(Dataset entries)
%%

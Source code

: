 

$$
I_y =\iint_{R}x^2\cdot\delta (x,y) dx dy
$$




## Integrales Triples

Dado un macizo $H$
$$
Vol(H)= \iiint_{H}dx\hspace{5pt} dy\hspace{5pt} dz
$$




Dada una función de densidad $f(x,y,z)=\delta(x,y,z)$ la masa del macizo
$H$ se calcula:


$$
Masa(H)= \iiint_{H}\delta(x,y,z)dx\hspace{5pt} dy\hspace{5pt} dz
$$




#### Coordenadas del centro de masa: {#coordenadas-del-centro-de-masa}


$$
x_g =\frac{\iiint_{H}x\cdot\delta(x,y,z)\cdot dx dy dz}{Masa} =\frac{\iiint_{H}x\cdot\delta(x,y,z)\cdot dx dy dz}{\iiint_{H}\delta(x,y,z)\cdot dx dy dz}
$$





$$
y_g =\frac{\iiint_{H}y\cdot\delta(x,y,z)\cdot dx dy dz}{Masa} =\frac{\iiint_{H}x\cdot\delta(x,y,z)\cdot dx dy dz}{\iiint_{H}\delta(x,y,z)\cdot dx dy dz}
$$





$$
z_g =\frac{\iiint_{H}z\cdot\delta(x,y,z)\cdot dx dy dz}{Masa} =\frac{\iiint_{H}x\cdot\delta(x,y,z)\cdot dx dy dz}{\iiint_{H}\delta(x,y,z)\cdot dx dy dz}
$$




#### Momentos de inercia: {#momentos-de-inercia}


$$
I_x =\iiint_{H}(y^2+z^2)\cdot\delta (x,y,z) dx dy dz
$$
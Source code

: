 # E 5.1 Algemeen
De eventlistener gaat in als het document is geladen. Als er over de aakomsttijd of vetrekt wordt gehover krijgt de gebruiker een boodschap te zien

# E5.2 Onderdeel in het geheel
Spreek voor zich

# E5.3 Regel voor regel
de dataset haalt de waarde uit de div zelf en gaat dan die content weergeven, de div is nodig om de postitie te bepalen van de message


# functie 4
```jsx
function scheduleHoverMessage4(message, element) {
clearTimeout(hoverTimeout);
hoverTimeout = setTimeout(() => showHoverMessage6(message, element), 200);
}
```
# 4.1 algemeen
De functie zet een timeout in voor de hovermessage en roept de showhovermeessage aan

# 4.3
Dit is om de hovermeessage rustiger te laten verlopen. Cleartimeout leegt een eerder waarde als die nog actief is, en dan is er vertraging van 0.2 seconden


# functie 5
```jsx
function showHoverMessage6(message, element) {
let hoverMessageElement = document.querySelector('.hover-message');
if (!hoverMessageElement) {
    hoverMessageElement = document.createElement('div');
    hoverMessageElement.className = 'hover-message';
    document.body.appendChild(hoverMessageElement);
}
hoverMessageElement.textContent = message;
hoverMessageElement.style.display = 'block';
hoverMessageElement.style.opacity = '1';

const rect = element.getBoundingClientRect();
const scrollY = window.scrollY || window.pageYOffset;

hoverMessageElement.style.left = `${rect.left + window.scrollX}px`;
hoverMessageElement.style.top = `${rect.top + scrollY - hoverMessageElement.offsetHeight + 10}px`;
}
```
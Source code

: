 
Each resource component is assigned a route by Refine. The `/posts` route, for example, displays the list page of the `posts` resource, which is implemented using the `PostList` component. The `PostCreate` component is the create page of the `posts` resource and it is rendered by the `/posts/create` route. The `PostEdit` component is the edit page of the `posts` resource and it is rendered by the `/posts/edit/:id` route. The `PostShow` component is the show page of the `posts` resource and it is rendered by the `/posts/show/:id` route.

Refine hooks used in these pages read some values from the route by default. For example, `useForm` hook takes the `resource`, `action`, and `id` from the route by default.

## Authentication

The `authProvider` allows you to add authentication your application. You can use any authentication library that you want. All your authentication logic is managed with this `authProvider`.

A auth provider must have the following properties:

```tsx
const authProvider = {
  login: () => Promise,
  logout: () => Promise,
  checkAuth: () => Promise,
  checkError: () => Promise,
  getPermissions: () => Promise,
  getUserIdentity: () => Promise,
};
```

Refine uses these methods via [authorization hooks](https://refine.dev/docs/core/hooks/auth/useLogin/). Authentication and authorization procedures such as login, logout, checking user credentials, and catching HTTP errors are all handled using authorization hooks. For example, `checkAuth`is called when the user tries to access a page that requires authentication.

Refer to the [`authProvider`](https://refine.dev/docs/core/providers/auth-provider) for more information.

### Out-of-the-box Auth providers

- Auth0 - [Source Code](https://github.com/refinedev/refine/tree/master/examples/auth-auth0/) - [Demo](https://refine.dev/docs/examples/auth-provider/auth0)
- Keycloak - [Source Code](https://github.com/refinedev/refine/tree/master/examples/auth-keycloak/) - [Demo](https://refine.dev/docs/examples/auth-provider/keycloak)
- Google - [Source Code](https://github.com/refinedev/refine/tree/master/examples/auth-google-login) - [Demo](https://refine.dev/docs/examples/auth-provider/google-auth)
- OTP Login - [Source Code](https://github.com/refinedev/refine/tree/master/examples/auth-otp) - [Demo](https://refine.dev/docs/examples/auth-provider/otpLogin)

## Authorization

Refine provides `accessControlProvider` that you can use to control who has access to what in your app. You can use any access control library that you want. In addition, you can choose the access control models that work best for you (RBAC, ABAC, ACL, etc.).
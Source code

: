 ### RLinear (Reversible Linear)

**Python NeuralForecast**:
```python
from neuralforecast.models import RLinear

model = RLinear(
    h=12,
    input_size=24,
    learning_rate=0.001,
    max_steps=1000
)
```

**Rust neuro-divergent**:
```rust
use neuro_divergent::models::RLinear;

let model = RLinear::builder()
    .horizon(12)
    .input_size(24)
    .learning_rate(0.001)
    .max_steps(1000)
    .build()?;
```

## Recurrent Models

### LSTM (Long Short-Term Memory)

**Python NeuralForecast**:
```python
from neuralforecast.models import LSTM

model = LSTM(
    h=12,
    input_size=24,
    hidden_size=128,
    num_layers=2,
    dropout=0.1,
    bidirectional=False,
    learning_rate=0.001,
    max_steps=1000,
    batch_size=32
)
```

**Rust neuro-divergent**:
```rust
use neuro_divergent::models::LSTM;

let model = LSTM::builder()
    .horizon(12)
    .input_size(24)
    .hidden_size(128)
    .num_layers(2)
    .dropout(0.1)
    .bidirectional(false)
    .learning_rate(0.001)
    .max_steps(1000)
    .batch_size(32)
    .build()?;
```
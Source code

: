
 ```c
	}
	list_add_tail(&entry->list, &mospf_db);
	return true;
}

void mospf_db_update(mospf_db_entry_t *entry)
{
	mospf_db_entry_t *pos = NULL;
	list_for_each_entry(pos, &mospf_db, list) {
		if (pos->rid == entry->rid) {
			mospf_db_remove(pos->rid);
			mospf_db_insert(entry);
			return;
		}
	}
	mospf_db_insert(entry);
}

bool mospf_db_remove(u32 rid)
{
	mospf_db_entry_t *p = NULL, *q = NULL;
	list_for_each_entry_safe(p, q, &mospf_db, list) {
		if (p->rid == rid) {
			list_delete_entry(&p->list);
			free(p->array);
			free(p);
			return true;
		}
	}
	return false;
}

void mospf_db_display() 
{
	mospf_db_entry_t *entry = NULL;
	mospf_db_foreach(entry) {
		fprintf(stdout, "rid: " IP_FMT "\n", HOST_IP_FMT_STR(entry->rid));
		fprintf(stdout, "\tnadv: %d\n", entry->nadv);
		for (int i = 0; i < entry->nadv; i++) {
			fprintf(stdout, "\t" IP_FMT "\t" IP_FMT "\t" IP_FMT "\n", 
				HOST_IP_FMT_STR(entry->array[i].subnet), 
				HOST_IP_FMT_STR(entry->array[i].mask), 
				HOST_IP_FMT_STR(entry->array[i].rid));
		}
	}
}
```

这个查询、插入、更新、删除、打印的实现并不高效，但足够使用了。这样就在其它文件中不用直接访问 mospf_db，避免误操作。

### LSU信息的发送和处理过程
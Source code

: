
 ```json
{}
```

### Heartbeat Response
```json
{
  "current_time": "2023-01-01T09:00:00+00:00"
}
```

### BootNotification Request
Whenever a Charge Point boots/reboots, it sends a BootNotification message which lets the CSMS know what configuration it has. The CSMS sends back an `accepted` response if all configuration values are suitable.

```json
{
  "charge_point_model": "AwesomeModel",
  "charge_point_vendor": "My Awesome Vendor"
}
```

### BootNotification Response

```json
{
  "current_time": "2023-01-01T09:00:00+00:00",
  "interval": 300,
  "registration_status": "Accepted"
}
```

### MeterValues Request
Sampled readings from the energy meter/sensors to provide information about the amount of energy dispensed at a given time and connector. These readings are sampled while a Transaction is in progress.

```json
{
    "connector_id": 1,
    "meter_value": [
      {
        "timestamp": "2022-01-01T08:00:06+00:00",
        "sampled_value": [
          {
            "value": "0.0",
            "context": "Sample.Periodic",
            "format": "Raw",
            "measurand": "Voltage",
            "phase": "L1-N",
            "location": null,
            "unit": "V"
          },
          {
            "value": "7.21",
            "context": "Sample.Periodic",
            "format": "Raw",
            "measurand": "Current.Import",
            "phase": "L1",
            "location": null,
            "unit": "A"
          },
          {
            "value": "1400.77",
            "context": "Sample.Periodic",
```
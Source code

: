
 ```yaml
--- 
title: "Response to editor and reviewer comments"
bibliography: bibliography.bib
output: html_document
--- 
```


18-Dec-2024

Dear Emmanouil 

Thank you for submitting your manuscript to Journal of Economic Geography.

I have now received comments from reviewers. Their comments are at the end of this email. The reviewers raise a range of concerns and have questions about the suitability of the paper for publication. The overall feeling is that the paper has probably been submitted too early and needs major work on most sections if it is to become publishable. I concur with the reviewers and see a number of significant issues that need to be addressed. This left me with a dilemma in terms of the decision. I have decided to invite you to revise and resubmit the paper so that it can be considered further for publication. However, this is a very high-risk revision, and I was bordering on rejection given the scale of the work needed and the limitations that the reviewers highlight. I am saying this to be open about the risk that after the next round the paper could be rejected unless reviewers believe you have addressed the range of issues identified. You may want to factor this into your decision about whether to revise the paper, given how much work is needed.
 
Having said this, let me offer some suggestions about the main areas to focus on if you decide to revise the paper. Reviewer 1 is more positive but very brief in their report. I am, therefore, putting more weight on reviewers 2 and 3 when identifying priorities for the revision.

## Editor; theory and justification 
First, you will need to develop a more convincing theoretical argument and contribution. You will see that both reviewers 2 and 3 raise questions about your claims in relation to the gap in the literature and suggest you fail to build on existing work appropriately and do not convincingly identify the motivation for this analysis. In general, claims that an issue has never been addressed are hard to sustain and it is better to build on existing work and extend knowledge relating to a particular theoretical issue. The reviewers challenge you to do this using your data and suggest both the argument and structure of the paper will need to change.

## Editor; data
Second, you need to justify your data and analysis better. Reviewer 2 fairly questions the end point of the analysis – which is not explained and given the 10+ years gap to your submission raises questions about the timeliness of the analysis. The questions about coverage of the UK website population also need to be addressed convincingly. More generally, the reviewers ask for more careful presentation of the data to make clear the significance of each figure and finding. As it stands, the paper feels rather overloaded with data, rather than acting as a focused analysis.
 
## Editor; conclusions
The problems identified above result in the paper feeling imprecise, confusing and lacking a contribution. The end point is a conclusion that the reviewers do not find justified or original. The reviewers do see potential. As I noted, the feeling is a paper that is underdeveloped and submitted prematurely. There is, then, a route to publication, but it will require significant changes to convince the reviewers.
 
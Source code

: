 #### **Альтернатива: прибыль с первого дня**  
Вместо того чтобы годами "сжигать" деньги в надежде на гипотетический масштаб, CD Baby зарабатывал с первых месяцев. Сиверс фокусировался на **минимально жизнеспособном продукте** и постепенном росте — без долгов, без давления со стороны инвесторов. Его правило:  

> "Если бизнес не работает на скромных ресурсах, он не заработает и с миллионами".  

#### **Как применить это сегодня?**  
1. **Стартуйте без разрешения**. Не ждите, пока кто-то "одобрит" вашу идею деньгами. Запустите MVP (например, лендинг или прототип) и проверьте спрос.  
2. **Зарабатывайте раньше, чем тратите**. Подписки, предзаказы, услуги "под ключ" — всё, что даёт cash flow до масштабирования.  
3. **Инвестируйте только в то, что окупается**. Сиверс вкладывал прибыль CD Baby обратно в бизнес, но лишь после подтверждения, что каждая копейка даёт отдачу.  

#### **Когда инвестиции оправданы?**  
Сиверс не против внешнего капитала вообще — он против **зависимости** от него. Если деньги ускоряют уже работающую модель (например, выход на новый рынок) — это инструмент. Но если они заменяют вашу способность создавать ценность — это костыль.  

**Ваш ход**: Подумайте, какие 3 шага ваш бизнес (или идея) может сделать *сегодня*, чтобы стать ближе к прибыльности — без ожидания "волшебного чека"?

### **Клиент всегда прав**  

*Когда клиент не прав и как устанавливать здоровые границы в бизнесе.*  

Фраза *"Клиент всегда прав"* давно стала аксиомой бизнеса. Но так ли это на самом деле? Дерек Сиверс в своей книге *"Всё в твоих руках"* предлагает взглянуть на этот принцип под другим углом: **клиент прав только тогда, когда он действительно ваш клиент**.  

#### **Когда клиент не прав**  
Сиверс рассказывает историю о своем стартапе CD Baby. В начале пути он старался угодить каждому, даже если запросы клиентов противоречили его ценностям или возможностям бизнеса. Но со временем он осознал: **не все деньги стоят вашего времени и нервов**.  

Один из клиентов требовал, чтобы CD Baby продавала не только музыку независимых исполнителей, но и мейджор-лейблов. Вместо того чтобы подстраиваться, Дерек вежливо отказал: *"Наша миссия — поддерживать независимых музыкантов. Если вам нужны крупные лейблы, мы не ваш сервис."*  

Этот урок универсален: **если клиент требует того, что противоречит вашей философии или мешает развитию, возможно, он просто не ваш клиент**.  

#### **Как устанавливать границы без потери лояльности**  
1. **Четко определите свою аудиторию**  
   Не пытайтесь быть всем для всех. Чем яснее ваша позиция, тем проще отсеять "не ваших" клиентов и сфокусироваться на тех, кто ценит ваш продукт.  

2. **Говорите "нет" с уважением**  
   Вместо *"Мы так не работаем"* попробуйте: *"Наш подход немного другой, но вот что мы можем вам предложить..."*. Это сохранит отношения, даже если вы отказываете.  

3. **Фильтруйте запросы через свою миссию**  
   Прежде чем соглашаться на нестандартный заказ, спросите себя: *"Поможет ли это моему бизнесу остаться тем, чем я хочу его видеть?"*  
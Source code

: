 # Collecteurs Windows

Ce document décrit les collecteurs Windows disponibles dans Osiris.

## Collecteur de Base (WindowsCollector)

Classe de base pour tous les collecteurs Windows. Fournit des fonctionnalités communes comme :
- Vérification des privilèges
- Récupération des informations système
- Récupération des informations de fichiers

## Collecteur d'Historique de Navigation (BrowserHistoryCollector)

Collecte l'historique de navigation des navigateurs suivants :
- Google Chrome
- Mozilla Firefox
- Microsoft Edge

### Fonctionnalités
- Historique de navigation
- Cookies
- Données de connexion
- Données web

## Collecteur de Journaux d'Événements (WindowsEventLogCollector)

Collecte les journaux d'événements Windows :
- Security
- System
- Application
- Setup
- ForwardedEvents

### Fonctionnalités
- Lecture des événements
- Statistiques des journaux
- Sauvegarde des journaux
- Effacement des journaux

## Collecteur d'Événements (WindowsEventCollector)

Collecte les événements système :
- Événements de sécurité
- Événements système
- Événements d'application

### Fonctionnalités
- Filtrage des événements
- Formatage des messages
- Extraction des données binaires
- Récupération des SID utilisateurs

%%

Problem to work on:
In the entries above, identify every line with the word "authProvider". Copy those lines.

Written solution:
The `authProvider` allows you to add authentication your application. You can use any authentication library that you want. All your authentication logic is managed with this `authProvider`.
const authProvider = {
Refer to the [`authProvider`](https://refine.dev/docs/core/providers/auth-provider) for more information.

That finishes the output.